Travellers' Impressions
Stories & Articles from around the World


A Trip to the Ruins

Place: Copan Ruinas, Honduras
By: Diana Espirito Santo


The beautiful and surreal ruins of Copan, deep in the green mountains of Western Honduras, were once a part of one of the great cities of the Mayan world, where the blood of human sacrifices flowed to perfect Gods, and astronomers and mathematicians crafted their advanced explanations of the universe. They were first discovered rotting in the tangled overgrown tropical forest by British archaeologists in the late 1800s and today are visited by thousands of people every year, hot on the Mayan route. Like them, we were eager to see this mystical piece of Mayan history, to taste that otherworldly quality that had attracted writers and artists to this side of the world for a century. The morning air was clammy and thick as we set out from the little whitewashed cobble-stoned ‘pueblo’ of Copan Ruinas, adjacent to the ruins. It was rainy November and the mist rolled down the sides of the mountains around us like froth but the sun was a furnace on our backs. The trail out of town ran by the roadside for about one kilometer underneath the shade of a line of trees. To the left of us were a few animals feeding in the bright green of a fertile pasture, undisturbed. A group of tourists passed us by on horseback, lead by a skinny Honduran with sombrero and boots. They were following another trail, probably up the hills, or to the nearby caves.

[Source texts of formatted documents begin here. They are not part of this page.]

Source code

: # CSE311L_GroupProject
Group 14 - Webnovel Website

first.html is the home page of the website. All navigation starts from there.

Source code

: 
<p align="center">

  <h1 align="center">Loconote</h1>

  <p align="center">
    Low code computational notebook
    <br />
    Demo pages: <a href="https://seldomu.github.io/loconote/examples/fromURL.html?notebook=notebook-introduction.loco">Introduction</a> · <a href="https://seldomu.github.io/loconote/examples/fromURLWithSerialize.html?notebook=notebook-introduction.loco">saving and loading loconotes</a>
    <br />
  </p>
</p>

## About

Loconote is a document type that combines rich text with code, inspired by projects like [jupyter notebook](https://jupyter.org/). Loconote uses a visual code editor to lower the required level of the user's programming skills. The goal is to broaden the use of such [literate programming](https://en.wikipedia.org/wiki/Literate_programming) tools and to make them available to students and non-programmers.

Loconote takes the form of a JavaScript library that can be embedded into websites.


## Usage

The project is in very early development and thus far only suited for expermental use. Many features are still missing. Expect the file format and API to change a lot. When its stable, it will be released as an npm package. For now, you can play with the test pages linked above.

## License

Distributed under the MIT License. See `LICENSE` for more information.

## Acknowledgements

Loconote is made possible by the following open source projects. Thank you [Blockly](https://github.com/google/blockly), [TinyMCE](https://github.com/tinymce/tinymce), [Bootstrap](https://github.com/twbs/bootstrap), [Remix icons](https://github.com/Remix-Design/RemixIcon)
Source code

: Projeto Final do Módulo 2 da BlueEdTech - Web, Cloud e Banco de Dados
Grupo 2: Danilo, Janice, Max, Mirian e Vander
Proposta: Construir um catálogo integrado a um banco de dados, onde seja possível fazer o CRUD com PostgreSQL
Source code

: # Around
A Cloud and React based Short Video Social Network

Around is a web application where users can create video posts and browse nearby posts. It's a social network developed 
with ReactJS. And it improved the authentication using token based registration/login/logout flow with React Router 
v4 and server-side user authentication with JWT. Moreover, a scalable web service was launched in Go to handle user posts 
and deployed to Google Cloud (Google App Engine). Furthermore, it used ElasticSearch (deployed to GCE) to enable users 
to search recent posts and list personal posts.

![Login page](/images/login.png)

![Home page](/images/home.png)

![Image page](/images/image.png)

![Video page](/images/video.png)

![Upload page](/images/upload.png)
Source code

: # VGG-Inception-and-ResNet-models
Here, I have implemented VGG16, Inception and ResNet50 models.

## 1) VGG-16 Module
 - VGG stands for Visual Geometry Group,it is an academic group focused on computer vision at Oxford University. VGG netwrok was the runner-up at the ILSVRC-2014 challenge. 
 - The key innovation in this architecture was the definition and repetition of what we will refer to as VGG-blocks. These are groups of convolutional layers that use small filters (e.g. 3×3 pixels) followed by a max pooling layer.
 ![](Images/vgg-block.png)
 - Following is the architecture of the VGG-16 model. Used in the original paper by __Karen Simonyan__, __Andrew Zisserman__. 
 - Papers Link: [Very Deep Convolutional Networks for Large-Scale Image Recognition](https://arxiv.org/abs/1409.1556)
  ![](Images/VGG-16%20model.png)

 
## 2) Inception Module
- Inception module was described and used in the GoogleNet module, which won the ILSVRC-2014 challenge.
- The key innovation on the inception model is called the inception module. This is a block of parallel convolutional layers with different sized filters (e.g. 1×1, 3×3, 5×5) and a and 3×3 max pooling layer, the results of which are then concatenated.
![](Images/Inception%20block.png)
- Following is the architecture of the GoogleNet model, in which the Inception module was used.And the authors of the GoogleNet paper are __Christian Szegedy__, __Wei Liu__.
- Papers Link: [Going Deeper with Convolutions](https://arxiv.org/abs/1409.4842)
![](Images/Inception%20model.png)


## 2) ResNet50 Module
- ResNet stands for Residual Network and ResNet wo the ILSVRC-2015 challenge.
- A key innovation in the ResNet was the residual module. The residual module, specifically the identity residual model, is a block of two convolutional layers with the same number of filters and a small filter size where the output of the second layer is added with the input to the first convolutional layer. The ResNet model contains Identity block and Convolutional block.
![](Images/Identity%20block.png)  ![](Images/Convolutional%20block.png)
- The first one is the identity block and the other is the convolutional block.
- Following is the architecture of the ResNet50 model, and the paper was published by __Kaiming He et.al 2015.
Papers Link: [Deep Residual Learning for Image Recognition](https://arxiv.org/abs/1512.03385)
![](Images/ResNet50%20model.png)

The site of the ruins lay in a densely vegetated valley, down a long cool pathway through the woods. The skeleton of an old airplane runway sat behind us, still visible remnants of another not-so-distant time of colonialist expeditions and academics, though coated over by a mantel of fluorescent grass. As we began to walk we heard a convolution of strange squawking yelps from near the gate, like the agonizing screams of a small child. They belonged to a series of multi-colored and expressive macaws, perched at the entrance to the park from where they complained to the passing tourists, asking for food and observing people curiously, with their human eyes. We went through gate and were suddenly aware of the immensity of these impressive grounds, that divided into various areas. The Great Plaza was imposing, vast and awe-inspiring, but also solemn and peaceful, the worn grey of the tall ruins contrasting strikingly with vivid colour of the freshly cut grass. We walked, climbed, sat, and moved on to see the other great temples and courts with their intricately carved serpents, toads, and monkey faces, the portraits of its ancient leaders, 18 Rabbit, Smoke Monkey, and his son Smoke Shell, among other amusingly named ones. At the Ball Court we rested on some steps, our legs dangling, imagining the dread with which the two teams would probably play this game, scoring to save their own lives. Life was expendable. And at the tomb for Yax-Pac, in the Plaza of the Jaguars, we stood for a second looking down over the river, hypnotized by the endless landscape.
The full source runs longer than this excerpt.